Through de Bernieres emphasis of these 3 features, we sense a connection between the language and the landscape. There are many techniques the author uses to help us feel what sort of day it is. These techniques make the descriptions of the weather in the book feel like you are being smothered by a blanket of heat. One effective technique used is metaphor, for example, “It was a red-hot day in February. ” Steel turns red when it gets really hot, so a “red-hot day” is a terribly scorching day.
Another technique used is simile, for example, “…all the vegetation was looking as if it had been dried in an oven. ” This indicates that the weather is so hot and so dry that the vegetation shrivels up. Another example of an effective technique is the use of descriptive language. “The air shimmers…” The air doesn’t exactly shimmer; it’s only an illusion caused by the scorching heat. The description of the weather in Red Dog is very effective with the use of metaphor, simile and descriptive language.
There are many colloquial expressions that are used in Red Dog. These colloquial expressions are used when the men from the outback are talking, in the Australian vernacular. One example of dialogue that illustrates colloquial speech is “Hope it was up to scratch. ” (p. 50). Jocko is the man who said this line and he is a typical outback bloke. This line means that Jocko hopes the treatment he had given to Red Dog in stitching his wound would be a good job. Another example from Jocko is “I’ve just realised I haven’t told me missus where I’m gone. ” (p. 3), also meaning that he hadn’t told his wife that he had gone somewhere else. A third example is “…One big mess and no more roo. ” (p. 48). Vanno, another outback bloke, describes a situation if someone’s car hits a kangaroo, it would be a big mess. Colloquial language usually shortens or leaves out some words in dialogues. Australian vernacular is used quite a lot in Red Dog and makes dialogue in this novel much more interesting. There are many landscapes of Australia depicted in the book. De Bernieres describes the outback and the harsh Western Australian beaches.
For example, “Even the red earth looked less red. Visitors to that place can’t believe that the mining companies are actually allowed to leave all those heaps of red stones and red earth all over the place, without caring about it at all, but the strange fact is that all those heaps and piles were put there by nature, as if She had whimsically decided to mimic the most unity and careless behaviour of mankind itself. ” This describes that the outback was all red: it had red stones and red earth all over the place.

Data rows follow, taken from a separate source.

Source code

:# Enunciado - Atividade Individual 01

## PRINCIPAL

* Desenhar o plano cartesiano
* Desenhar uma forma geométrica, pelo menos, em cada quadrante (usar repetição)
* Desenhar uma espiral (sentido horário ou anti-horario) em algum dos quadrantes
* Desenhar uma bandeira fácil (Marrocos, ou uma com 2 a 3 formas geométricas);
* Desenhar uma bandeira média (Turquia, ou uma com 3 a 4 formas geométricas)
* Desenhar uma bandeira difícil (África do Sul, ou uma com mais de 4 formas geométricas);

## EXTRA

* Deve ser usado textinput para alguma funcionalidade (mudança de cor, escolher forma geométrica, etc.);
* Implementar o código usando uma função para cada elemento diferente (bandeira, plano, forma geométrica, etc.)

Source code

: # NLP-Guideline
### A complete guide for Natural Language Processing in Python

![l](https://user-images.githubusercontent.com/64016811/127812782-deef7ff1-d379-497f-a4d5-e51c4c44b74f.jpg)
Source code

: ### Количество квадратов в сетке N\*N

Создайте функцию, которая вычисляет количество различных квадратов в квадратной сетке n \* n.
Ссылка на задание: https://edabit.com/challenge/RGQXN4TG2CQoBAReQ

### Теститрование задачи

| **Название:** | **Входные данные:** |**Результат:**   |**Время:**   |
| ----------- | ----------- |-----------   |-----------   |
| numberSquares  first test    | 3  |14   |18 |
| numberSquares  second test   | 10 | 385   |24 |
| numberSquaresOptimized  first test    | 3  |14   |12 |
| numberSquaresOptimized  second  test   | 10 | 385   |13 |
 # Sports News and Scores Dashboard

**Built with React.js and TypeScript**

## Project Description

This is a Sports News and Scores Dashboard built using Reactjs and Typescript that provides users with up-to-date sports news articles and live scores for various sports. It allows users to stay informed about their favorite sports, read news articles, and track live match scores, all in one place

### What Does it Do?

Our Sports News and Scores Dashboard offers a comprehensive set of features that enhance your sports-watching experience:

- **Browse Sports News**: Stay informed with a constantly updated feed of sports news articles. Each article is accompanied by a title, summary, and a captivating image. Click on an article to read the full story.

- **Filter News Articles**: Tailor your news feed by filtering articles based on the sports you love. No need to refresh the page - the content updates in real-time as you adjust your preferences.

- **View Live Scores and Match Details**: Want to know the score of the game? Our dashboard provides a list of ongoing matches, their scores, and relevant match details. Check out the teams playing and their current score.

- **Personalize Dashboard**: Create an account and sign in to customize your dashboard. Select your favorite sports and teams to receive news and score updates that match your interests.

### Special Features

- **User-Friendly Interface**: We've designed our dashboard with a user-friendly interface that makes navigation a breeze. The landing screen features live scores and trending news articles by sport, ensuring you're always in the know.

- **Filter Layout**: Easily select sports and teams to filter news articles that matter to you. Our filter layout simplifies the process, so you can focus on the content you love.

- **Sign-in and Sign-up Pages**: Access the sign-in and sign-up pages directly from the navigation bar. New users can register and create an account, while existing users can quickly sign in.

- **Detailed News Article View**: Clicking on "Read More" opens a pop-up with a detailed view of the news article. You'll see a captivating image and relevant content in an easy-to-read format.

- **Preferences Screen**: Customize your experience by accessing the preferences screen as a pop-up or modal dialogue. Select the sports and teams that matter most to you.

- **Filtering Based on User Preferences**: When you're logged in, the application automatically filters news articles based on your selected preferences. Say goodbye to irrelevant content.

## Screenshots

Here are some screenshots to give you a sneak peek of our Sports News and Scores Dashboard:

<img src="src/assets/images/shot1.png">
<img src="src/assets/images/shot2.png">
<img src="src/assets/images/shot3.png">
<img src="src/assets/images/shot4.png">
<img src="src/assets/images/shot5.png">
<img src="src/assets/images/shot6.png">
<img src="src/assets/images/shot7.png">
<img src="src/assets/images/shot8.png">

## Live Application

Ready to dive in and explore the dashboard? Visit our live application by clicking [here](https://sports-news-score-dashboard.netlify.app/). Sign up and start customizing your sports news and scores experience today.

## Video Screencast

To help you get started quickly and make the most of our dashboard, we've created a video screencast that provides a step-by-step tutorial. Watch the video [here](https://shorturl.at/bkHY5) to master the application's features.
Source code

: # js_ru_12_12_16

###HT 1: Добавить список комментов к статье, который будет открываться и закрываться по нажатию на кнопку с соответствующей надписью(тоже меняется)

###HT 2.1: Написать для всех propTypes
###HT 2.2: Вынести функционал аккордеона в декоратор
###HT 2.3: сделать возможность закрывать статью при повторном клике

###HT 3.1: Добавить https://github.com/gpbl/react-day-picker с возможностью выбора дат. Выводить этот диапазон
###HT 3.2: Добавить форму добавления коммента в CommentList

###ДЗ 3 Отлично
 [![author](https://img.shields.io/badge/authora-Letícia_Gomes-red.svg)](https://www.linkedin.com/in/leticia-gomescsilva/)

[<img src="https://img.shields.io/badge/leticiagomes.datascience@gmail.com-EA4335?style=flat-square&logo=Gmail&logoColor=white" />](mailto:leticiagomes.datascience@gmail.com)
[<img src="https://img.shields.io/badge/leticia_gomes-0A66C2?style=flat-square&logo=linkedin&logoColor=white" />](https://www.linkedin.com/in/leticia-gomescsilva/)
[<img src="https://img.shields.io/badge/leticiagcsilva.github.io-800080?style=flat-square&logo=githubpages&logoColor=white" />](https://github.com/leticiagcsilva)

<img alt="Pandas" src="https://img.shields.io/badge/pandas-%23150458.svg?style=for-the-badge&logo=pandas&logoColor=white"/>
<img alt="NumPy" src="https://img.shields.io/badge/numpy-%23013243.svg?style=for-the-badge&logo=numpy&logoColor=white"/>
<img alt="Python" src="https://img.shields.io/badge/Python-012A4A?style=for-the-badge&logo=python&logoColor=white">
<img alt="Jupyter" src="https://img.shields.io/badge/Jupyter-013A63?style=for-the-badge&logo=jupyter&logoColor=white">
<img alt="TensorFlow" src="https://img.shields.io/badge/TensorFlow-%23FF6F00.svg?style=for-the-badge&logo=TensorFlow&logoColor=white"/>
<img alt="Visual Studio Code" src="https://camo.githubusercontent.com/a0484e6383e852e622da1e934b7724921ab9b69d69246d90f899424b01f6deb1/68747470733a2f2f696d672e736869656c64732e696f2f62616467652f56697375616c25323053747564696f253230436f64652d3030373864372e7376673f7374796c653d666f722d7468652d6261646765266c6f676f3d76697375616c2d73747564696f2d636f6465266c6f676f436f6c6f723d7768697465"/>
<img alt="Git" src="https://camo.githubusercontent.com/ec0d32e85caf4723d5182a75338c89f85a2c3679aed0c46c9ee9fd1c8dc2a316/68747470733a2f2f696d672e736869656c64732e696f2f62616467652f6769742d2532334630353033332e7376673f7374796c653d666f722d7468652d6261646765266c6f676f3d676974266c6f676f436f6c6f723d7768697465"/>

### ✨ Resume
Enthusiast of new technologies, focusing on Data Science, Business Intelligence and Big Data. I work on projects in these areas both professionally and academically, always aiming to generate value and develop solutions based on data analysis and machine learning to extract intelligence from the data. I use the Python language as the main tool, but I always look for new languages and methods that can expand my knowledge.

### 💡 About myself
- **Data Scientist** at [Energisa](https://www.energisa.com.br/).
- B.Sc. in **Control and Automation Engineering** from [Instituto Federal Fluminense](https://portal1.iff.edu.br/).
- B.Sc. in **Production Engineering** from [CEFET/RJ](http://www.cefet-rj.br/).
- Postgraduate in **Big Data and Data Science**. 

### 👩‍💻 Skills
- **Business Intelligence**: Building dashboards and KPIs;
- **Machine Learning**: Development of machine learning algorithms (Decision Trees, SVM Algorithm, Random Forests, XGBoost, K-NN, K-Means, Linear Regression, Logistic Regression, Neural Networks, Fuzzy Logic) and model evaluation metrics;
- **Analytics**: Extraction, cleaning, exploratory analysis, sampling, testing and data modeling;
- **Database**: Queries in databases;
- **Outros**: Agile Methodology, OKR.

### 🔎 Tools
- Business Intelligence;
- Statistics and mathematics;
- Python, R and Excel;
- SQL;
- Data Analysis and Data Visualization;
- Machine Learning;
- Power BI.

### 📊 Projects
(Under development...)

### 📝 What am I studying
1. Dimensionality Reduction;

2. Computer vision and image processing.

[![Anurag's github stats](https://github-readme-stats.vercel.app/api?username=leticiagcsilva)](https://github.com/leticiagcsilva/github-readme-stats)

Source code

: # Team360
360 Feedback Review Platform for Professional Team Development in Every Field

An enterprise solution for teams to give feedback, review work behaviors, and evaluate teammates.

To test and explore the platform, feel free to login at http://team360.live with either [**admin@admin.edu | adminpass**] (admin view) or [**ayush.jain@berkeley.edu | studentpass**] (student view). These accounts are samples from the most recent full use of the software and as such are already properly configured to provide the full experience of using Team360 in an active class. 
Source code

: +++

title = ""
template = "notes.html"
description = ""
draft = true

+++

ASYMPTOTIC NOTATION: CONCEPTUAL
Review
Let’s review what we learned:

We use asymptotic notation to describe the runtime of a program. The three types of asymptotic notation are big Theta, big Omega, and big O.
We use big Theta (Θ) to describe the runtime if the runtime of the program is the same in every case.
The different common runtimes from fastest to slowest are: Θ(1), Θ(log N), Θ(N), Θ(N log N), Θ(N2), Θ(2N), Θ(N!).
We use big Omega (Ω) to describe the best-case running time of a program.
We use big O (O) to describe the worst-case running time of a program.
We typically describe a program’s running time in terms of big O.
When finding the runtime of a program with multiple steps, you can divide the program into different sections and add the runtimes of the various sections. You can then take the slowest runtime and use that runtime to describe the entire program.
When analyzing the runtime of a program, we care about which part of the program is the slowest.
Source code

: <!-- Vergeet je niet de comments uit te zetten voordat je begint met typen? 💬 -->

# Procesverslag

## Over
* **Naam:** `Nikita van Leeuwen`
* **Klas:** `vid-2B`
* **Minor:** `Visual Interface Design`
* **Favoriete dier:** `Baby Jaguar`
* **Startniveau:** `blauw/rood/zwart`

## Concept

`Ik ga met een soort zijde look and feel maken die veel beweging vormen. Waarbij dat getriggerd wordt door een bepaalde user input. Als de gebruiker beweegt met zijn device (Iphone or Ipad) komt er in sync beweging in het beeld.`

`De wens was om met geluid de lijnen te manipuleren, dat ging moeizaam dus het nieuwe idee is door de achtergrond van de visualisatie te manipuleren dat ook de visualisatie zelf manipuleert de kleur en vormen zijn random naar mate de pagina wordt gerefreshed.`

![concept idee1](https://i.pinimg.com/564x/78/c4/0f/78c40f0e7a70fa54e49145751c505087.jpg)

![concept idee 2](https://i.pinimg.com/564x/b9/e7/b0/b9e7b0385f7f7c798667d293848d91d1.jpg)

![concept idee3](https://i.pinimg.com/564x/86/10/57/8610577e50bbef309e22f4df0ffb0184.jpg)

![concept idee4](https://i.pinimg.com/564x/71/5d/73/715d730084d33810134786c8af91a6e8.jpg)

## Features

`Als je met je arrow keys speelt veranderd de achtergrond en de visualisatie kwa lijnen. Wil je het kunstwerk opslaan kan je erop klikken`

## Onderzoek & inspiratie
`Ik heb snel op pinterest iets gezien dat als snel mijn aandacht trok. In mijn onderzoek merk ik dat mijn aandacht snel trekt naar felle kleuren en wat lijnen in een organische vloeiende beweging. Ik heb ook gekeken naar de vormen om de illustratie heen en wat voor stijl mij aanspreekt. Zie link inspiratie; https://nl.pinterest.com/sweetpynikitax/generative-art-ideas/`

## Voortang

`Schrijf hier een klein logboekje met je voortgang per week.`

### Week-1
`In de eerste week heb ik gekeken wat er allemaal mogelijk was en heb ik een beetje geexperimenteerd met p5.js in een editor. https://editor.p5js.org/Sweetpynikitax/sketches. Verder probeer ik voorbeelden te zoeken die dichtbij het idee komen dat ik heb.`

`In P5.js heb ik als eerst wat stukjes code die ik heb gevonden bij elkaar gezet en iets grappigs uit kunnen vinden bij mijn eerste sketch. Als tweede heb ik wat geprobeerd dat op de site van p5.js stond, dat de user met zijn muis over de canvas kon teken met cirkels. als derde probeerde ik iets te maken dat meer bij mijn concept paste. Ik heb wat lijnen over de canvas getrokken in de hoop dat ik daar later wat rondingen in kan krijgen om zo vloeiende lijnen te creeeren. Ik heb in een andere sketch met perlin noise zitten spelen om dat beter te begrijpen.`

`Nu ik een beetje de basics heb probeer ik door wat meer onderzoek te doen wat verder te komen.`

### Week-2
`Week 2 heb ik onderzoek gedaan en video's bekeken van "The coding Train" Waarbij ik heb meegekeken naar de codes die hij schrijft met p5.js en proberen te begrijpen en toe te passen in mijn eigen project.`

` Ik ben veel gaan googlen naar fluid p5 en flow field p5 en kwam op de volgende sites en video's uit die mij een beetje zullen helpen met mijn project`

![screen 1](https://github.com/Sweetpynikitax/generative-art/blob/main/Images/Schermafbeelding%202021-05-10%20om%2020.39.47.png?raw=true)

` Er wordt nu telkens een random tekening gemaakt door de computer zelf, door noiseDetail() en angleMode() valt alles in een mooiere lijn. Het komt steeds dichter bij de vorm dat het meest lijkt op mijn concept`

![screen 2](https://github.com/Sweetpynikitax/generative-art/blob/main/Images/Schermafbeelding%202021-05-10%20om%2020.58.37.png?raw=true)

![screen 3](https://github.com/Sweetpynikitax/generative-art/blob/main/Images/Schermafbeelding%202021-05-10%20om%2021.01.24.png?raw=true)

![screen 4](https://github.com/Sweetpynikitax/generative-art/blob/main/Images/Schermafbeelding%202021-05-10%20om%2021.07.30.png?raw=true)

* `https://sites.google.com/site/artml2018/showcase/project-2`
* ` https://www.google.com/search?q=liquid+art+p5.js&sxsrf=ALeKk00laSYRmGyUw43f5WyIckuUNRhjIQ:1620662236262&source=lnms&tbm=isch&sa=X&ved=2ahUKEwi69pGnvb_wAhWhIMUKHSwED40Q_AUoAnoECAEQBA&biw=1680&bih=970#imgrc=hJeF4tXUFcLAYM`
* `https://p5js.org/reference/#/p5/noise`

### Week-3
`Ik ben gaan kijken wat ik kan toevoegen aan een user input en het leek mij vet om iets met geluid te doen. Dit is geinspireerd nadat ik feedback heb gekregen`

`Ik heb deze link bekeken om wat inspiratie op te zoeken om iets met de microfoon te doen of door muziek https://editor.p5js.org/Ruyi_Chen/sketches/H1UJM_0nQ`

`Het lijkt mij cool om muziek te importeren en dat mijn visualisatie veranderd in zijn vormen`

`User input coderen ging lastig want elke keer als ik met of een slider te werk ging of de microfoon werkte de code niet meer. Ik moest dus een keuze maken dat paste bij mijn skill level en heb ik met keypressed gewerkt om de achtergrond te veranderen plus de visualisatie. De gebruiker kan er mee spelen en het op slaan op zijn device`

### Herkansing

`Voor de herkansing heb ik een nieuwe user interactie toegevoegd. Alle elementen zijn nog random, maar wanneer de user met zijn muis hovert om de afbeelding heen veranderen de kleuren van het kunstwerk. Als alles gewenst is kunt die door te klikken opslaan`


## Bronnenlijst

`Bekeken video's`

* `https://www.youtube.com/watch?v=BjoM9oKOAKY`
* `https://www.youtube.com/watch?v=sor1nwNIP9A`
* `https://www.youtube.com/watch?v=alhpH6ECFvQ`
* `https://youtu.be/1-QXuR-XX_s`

This strange natural phenomenon has made visitors think that the red stones and red earth were left there by mining companies. “Through this ungentle landscape galloped Tally Ho, raising his own little plume of red dust in the wake of the greater plume raised by Jack Collin’s car. ” This means there was red earth everywhere, so when Tally Ho ran, he raised a plume of red dust and when Jack Collin drove his car along the red earth, he raised an even bigger plume of red dust. “In those days nobody bothered much about whether or not the sun was bad for your skin… This means that the sun on Cottesloe beach may have been harsh, hot and damaging to your skin. We can see the Australian outback and the harsh Western Australian beaches are harshly described, with the addition of a bit of humour in them. Louis de Bernieres has created a vibrant representation of Australian culture and setting by emphasising the Australian vernacular. This has a special flavour that often reveals the down-to-earth humour of the people, as well as their fatalistic acceptance of the harsh realities of living in the harsh conditions and tough landscape.